- _WHAT THE EXERCISE ASKS_: Where an entry contains a picture, omit the picture and repeat the rest exactly.

(DATASET begins)

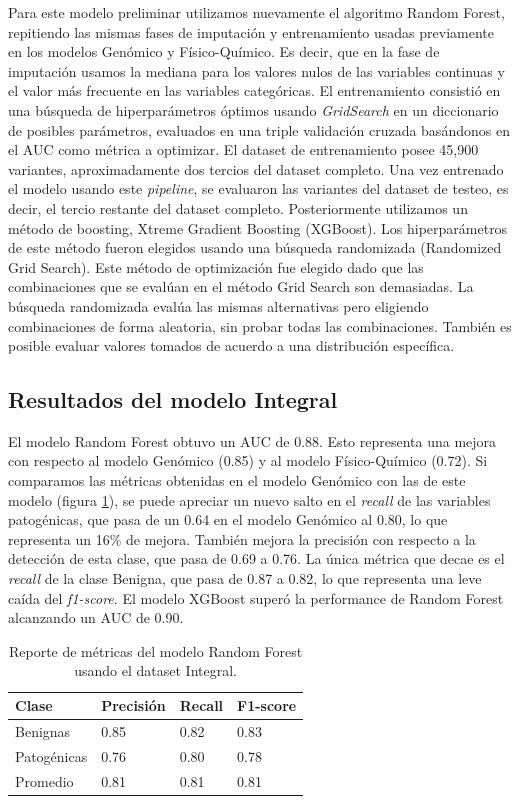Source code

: Para este modelo preliminar utilizamos nuevamente el algoritmo Random Forest, repitiendo las mismas fases de imputación y entrenamiento usadas previamente en los modelos Genómico y Físico-Químico. Es decir, que en la fase de imputación usamos la mediana para los valores nulos de las variables continuas y el valor más frecuente en las variables categóricas. El entrenamiento consistió en una búsqueda de hiperparámetros óptimos usando \textit{GridSearch} en un diccionario de posibles parámetros, evaluados en una triple validación cruzada basándonos en el AUC como métrica a optimizar. El dataset de entrenamiento posee 45,900 variantes, aproximadamente dos tercios del dataset completo. Una vez entrenado el modelo usando este \textit{pipeline}, se evaluaron las variantes del dataset de testeo, es decir, el tercio restante del dataset completo. Posteriormente utilizamos un método de boosting, Xtreme Gradient Boosting (XGBoost). Los hiperparámetros de este método fueron elegidos usando una búsqueda randomizada (Randomized Grid Search). Este método de optimización fue elegido dado que las combinaciones que se evalúan en el método Grid Search son demasiadas. La búsqueda randomizada evalúa las mismas alternativas pero eligiendo combinaciones de forma aleatoria, sin probar todas las combinaciones. También es posible evaluar valores tomados de acuerdo a una distribución específica.

\subsection{Resultados del modelo Integral}

El modelo Random Forest obtuvo un AUC de 0.88. Esto representa una mejora con respecto al modelo Genómico (0.85) y al modelo Físico-Químico (0.72). Si comparamos las métricas obtenidas en el modelo Genómico con las de este modelo (figura \ref{tab:metrics_integral}), se puede apreciar un nuevo salto en el \textit{recall} de las variables patogénicas, que pasa de un 0.64 en el modelo Genómico al 0.80, lo que representa un 16\% de mejora. También mejora la precisión con respecto a la detección de esta clase, que pasa de 0.69 a 0.76. La única métrica que decae es el \textit{recall} de la clase Benigna, que pasa de 0.87 a 0.82, lo que representa una leve caída del \textit{f1-score}. El modelo XGBoost superó la performance de Random Forest alcanzando un AUC de 0.90.

\begin{table}[H]
\centering
\begin{tabular}{|l|l|l|l|}
\hline
Clase        & Precisión & Recall & F1-score \\ \hline
Benignas     & 0.85      & 0.82   & 0.83     \\ \hline
Patogénicas  & 0.76      & 0.80   & 0.78     \\ \hline
Promedio     & 0.81      & 0.81   & 0.81     \\ \hline
\end{tabular}
\caption{Reporte de métricas del modelo Random Forest usando el dataset Integral.}
\label{tab:metrics_integral}
\end{table}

(DATASET ends)

- _SOLUTION TO THIS PROBLEM_:
Source code

: Para este modelo preliminar utilizamos nuevamente el algoritmo Random Forest, repitiendo las mismas fases de imputación y entrenamiento usadas previamente en los modelos Genómico y Físico-Químico. Es decir, que en la fase de imputación usamos la mediana para los valores nulos de las variables continuas y el valor más frecuente en las variables categóricas. El entrenamiento consistió en una búsqueda de hiperparámetros óptimos usando \textit{GridSearch} en un diccionario de posibles parámetros, evaluados en una triple validación cruzada basándonos en el AUC como métrica a optimizar. El dataset de entrenamiento posee 45,900 variantes, aproximadamente dos tercios del dataset completo. Una vez entrenado el modelo usando este \textit{pipeline}, se evaluaron las variantes del dataset de testeo, es decir, el tercio restante del dataset completo. Posteriormente utilizamos un método de boosting, Xtreme Gradient Boosting (XGBoost). Los hiperparámetros de este método fueron elegidos usando una búsqueda randomizada (Randomized Grid Search). Este método de optimización fue elegido dado que las combinaciones que se evalúan en el método Grid Search son demasiadas. La búsqueda randomizada evalúa las mismas alternativas pero eligiendo combinaciones de forma aleatoria, sin probar todas las combinaciones. También es posible evaluar valores tomados de acuerdo a una distribución específica.

\subsection{Resultados del modelo Integral}

El modelo Random Forest obtuvo un AUC de 0.88. Esto representa una mejora con respecto al modelo Genómico (0.85) y al modelo Físico-Químico (0.72). Si comparamos las métricas obtenidas en el modelo Genómico con las de este modelo (figura \ref{tab:metrics_integral}), se puede apreciar un nuevo salto en el \textit{recall} de las variables patogénicas, que pasa de un 0.64 en el modelo Genómico al 0.80, lo que representa un 16\% de mejora. También mejora la precisión con respecto a la detección de esta clase, que pasa de 0.69 a 0.76. La única métrica que decae es el \textit{recall} de la clase Benigna, que pasa de 0.87 a 0.82, lo que representa una leve caída del \textit{f1-score}. El modelo XGBoost superó la performance de Random Forest alcanzando un AUC de 0.90.

\begin{table}[H]
\centering
\begin{tabular}{|l|l|l|l|}
\hline
Clase        & Precisión & Recall & F1-score \\ \hline
Benignas     & 0.85      & 0.82   & 0.83     \\ \hline
Patogénicas  & 0.76      & 0.80   & 0.78     \\ \hline
Promedio     & 0.81      & 0.81   & 0.81     \\ \hline
\end{tabular}
\caption{Reporte de métricas del modelo Random Forest usando el dataset Integral.}
\label{tab:metrics_integral}
\end{table}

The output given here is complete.